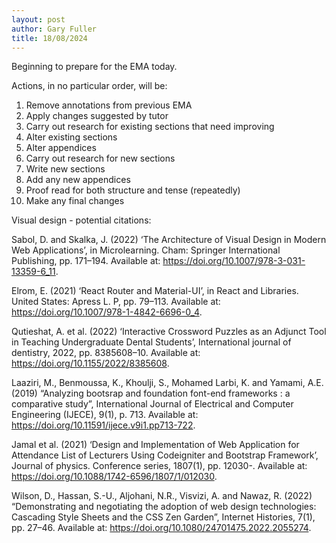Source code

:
 ```yaml
---
layout: post
author: Gary Fuller
title: 18/08/2024
---
```

Beginning to prepare for the EMA today.

Actions, in no particular order, will be:

1. Remove annotations from previous EMA
2. Apply changes suggested by tutor
3. Carry out research for existing sections that need improving
4. Alter existing sections
5. Alter appendices
6. Carry out research for new sections
7. Write new sections
8. Add any new appendices
9. Proof read for both structure and tense (repeatedly)
10. Make any final changes

Visual design - potential citations:

Sabol, D. and Skalka, J. (2022) ‘The Architecture of Visual Design in Modern Web Applications’, in Microlearning. Cham: Springer International Publishing, pp. 171–194. Available at: https://doi.org/10.1007/978-3-031-13359-6_11.

Elrom, E. (2021) ‘React Router and Material-UI’, in React and Libraries. United States: Apress L. P, pp. 79–113. Available at: https://doi.org/10.1007/978-1-4842-6696-0_4.

Qutieshat, A. et al. (2022) ‘Interactive Crossword Puzzles as an Adjunct Tool in Teaching Undergraduate Dental Students’, International journal of dentistry, 2022, pp. 8385608–10. Available at: https://doi.org/10.1155/2022/8385608.

Laaziri, M., Benmoussa, K., Khoulji, S., Mohamed Larbi, K. and Yamami, A.E. (2019) “Analyzing bootsrap and foundation font-end frameworks : a comparative study”, International Journal of Electrical and Computer Engineering (IJECE), 9(1), p. 713. Available at: https://doi.org/10.11591/ijece.v9i1.pp713-722.

Jamal et al. (2021) ‘Design and Implementation of Web Application for Attendance List of Lecturers Using Codeigniter and Bootstrap Framework’, Journal of physics. Conference series, 1807(1), pp. 12030-. Available at: https://doi.org/10.1088/1742-6596/1807/1/012030.

Wilson, D., Hassan, S.-U., Aljohani, N.R., Visvizi, A. and Nawaz, R. (2022) “Demonstrating and negotiating the adoption of web design technologies: Cascading Style Sheets and the CSS Zen Garden”, Internet Histories, 7(1), pp. 27–46. Available at: https://doi.org/10.1080/24701475.2022.2055274.



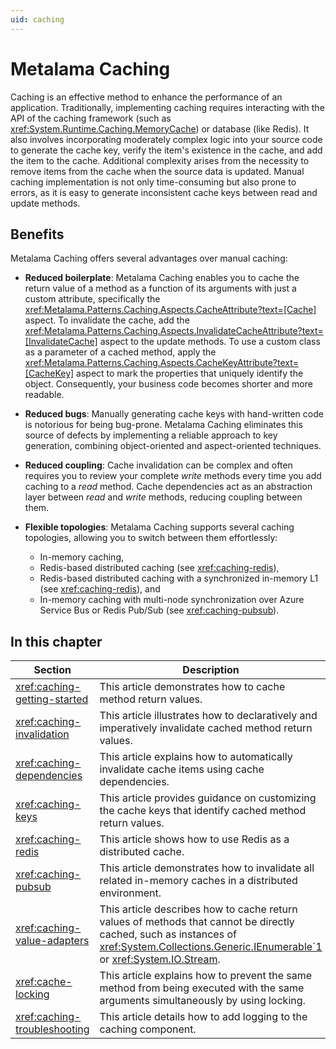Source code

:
 ```yaml
---
uid: caching
---
```

# Metalama Caching

Caching is an effective method to enhance the performance of an application. Traditionally, implementing caching requires interacting with the API of the caching framework (such as <xref:System.Runtime.Caching.MemoryCache>) or database (like Redis). It also involves incorporating moderately complex logic into your source code to generate the cache key, verify the item's existence in the cache, and add the item to the cache. Additional complexity arises from the necessity to remove items from the cache when the source data is updated. Manual caching implementation is not only time-consuming but also prone to errors, as it is easy to generate inconsistent cache keys between read and update methods.

## Benefits

Metalama Caching offers several advantages over manual caching:

* **Reduced boilerplate**: Metalama Caching enables you to cache the return value of a method as a function of its arguments with just a custom attribute, specifically the <xref:Metalama.Patterns.Caching.Aspects.CacheAttribute?text=[Cache]> aspect. To invalidate the cache, add the <xref:Metalama.Patterns.Caching.Aspects.InvalidateCacheAttribute?text=[InvalidateCache]> aspect to the update methods. To use a custom class as a parameter of a cached method, apply the <xref:Metalama.Patterns.Caching.Aspects.CacheKeyAttribute?text=[CacheKey]> aspect to mark the properties that uniquely identify the object. Consequently, your business code becomes shorter and more readable.

* **Reduced bugs**: Manually generating cache keys with hand-written code is notorious for being bug-prone. Metalama Caching eliminates this source of defects by implementing a reliable approach to key generation, combining object-oriented and aspect-oriented techniques.

* **Reduced coupling**: Cache invalidation can be complex and often requires you to review your complete _write_ methods every time you add caching to a _read_ method. Cache dependencies act as an abstraction layer between _read_ and _write_ methods, reducing coupling between them.

* **Flexible topologies**: Metalama Caching supports several caching topologies, allowing you to switch between them effortlessly:

    * In-memory caching,
    * Redis-based distributed caching (see <xref:caching-redis>),
    * Redis-based distributed caching with a synchronized in-memory L1 (see <xref:caching-redis>), and
    * In-memory caching with multi-node synchronization over Azure Service Bus or Redis Pub/Sub  (see <xref:caching-pubsub>).


## In this chapter

| Section | Description |
|---------|-------------|
| <xref:caching-getting-started> | This article demonstrates how to cache method return values. |
| <xref:caching-invalidation> | This article illustrates how to declaratively and imperatively invalidate cached method return values. |
| <xref:caching-dependencies> | This article explains how to automatically invalidate cache items using cache dependencies. |
| <xref:caching-keys> | This article provides guidance on customizing the cache keys that identify cached method return values. |
| <xref:caching-redis> | This article shows how to use Redis as a distributed cache. |
| <xref:caching-pubsub> | This article demonstrates how to invalidate all related in-memory caches in a distributed environment. |
| <xref:caching-value-adapters> | This article describes how to cache return values of methods that cannot be directly cached, such as instances of <xref:System.Collections.Generic.IEnumerable`1> or <xref:System.IO.Stream>. |
| <xref:cache-locking> | This article explains how to prevent the same method from being executed with the same arguments simultaneously by using locking. |
| <xref:caching-troubleshooting> | This article details how to add logging to the caching component. |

◆ ◆ ◆

What you have to do ::
I'd like the lines above from the one with "1. Remove annotations from previous EMA" up to and including the one with "9. Proof read" copied exactly, with no other lines.

Task output ::
1. Remove annotations from previous EMA
2. Apply changes suggested by tutor
3. Carry out research for existing sections that need improving
4. Alter existing sections
5. Alter appendices
6. Carry out research for new sections
7. Write new sections
8. Add any new appendices
9. Proof read for both structure and tense (repeatedly)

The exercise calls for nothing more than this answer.